▸ **WHAT IS NEEDED**:
Wherever the word "Version" occurs in the listing below, copy that whole line.

Segment Open

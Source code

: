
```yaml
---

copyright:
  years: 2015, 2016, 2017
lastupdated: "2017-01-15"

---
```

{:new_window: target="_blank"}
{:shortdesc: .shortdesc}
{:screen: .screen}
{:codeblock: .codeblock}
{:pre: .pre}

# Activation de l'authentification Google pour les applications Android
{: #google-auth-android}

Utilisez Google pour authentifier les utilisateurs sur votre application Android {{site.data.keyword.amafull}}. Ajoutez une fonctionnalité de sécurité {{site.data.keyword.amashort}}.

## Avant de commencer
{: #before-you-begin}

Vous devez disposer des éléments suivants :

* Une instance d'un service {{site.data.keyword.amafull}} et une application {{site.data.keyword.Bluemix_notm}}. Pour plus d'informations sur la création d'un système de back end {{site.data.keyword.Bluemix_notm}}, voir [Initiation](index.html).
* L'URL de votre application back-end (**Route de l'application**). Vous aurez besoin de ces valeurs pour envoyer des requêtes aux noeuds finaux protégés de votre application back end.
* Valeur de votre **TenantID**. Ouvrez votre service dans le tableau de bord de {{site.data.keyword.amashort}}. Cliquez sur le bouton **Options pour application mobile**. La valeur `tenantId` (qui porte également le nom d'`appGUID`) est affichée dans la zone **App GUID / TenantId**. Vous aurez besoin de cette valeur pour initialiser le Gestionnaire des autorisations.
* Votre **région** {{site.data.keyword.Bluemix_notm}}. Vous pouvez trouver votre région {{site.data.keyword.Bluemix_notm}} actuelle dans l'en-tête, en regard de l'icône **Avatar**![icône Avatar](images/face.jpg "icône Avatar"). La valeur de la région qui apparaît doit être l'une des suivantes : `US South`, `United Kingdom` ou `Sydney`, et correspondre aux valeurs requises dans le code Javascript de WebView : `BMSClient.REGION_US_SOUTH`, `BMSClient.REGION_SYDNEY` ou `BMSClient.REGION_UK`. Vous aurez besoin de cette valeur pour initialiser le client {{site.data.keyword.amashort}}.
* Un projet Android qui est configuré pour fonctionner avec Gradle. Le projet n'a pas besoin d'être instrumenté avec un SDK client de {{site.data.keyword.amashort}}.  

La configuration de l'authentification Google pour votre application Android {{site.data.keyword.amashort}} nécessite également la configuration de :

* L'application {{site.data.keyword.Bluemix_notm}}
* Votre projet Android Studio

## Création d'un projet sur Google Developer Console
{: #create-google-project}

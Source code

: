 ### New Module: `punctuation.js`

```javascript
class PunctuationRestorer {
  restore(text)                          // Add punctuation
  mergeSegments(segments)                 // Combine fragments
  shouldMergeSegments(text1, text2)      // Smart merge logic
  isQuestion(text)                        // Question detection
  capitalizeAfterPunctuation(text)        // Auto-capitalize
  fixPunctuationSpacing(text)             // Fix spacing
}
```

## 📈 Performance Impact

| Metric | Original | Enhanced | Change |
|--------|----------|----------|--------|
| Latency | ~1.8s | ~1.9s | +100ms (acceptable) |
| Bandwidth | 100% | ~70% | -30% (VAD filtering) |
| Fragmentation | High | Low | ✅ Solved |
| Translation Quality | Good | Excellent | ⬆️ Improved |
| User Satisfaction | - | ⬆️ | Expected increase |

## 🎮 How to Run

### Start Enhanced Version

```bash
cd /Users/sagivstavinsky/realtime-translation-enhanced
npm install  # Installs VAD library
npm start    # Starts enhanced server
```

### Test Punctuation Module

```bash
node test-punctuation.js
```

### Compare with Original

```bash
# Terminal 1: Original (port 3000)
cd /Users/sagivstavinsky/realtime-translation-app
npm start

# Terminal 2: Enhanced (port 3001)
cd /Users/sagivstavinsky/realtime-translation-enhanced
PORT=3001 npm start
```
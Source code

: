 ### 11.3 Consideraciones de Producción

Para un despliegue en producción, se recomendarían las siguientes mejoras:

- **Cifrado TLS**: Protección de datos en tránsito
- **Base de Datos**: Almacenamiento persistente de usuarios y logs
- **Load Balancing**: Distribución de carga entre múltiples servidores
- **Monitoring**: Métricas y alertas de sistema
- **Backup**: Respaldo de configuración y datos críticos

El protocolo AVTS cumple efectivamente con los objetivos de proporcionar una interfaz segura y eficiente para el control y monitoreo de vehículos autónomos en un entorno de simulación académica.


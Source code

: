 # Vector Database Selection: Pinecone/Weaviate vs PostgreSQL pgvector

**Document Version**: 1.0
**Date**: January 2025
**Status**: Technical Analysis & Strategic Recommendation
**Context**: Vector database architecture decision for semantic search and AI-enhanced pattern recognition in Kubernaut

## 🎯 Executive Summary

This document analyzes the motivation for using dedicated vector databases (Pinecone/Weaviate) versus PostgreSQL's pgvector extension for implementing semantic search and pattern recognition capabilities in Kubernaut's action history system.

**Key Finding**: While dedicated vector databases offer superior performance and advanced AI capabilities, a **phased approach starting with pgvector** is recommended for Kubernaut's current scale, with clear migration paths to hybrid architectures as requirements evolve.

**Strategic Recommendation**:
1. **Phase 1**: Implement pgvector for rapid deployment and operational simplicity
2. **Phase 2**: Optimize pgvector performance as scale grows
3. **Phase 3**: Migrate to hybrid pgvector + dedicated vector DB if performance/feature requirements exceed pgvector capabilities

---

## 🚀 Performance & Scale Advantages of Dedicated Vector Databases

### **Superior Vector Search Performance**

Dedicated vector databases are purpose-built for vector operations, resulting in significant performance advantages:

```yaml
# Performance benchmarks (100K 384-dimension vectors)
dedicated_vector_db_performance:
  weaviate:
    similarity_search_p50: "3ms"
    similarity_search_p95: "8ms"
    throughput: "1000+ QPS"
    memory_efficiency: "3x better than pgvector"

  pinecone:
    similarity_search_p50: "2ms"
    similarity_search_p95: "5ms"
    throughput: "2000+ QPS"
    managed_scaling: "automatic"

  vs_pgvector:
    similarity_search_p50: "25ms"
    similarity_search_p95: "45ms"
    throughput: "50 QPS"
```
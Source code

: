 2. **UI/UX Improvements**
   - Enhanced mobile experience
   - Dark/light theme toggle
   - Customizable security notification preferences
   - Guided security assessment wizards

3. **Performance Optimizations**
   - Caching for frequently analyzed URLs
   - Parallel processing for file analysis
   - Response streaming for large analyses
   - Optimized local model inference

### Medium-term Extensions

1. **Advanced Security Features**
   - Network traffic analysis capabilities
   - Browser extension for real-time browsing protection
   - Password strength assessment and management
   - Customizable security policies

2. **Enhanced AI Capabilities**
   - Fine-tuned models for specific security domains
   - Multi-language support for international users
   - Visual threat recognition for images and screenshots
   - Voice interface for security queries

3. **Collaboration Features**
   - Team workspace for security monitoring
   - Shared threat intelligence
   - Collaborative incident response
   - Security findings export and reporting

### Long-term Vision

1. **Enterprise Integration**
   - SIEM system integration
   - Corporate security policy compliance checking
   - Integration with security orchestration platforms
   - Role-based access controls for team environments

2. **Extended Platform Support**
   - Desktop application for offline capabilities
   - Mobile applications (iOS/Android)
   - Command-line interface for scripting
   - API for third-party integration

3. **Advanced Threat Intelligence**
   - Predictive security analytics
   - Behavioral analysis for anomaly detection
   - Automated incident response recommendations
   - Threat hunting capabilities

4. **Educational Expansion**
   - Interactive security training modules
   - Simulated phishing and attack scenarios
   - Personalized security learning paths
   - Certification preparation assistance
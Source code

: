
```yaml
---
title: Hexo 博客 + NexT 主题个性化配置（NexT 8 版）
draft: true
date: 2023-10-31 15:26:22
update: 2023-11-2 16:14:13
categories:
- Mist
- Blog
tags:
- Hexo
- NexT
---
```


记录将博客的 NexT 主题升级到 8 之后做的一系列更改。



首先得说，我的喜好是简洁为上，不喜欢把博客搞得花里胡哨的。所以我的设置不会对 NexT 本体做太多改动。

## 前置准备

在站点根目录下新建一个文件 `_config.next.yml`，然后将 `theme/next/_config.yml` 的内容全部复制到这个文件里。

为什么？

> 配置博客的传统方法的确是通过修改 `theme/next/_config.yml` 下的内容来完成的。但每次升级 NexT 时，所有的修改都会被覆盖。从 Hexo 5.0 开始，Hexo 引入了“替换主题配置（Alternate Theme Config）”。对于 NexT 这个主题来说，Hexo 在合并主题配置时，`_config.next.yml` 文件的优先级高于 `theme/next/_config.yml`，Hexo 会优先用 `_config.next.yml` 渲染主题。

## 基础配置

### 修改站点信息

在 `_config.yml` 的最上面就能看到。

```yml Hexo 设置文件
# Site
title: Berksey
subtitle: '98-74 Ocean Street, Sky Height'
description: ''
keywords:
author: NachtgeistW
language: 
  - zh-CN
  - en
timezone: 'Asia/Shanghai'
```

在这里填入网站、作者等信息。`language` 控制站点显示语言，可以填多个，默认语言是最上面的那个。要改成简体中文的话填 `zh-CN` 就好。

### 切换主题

Segment Closed

▸ **SOLUTION**:
### Start Enhanced Version
**Document Version**: 1.0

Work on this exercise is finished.